- [EXERCISE] Look through the material below and report every line that includes "begin".

- [SOURCE MATERIAL]

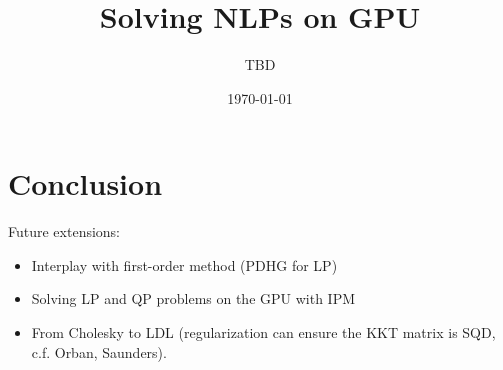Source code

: \documentclass{article}
\title{Solving NLPs on GPU}
\author{TBD}
\date{\today}
\theoremstyle{definition}
\theoremstyle{remark}
\begin{document}
\maketitle

\tableofcontents








\section{Conclusion}
Future extensions:
\begin{itemize}
  \item Interplay with first-order method (PDHG for LP)
  \item Solving LP and QP problems on the GPU with IPM
  \item From Cholesky to LDL (regularization can
    ensure the KKT matrix is SQD, c.f. Orban, Saunders).
\end{itemize}



\end{document}
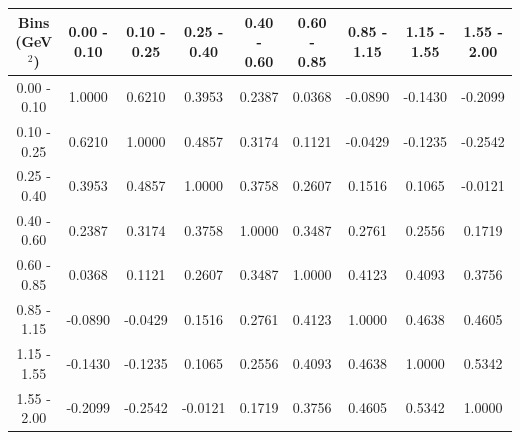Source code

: \documentclass[aps, prd, reprint,showpacs,  preprintnumbers,amsmath,amssymb,superscriptaddress, nofootinbib]{revtex4-1}
\makeatletter
\renewenvironment{table}
  {\def\@captype{table}}
  {}
\makeatother
\begin{document}
\begin{table}
\centering
\begin{tabular}{ccccccccc}
\hline
Bins (GeV$^{2}$) &  0.00 - 0.10 &  0.10 - 0.25 &  0.25 - 0.40 &  0.40 - 0.60 &  0.60 - 0.85 &  0.85 - 1.15 &  1.15 - 1.55 &  1.55 - 2.00 \\ 
\hline
  0.00 -  0.10  & 1.0000  & 0.6210  & 0.3953  & 0.2387  & 0.0368  &-0.0890  &-0.1430  &-0.2099 \\
  0.10 -  0.25  & 0.6210  & 1.0000  & 0.4857  & 0.3174  & 0.1121  &-0.0429  &-0.1235  &-0.2542 \\
  0.25 -  0.40  & 0.3953  & 0.4857  & 1.0000  & 0.3758  & 0.2607  & 0.1516  & 0.1065  &-0.0121 \\
  0.40 -  0.60  & 0.2387  & 0.3174  & 0.3758  & 1.0000  & 0.3487  & 0.2761  & 0.2556  & 0.1719 \\
  0.60 -  0.85  & 0.0368  & 0.1121  & 0.2607  & 0.3487  & 1.0000  & 0.4123  & 0.4093  & 0.3756 \\
  0.85 -  1.15  &-0.0890  &-0.0429  & 0.1516  & 0.2761  & 0.4123  & 1.0000  & 0.4638  & 0.4605 \\
  1.15 -  1.55  &-0.1430  &-0.1235  & 0.1065  & 0.2556  & 0.4093  & 0.4638  & 1.0000  & 0.5342 \\
  1.55 -  2.00  &-0.2099  &-0.2542  &-0.0121  & 0.1719  & 0.3756  & 0.4605  & 0.5342  & 1.0000 \\
\hline
\hline
\end{tabular}
\caption{Correlation matrix for bins of $d\sigma/dQ^2$.}
\label{tb:piz-Q2-cov}
\end{table}

\vspace{0.3cm}
\end{document}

- [SOLUTION TO THIS TASK]
\begin{document}
\begin{itemize}
\begin{document}
\begin{table}
\begin{tabular}{ccccccccc}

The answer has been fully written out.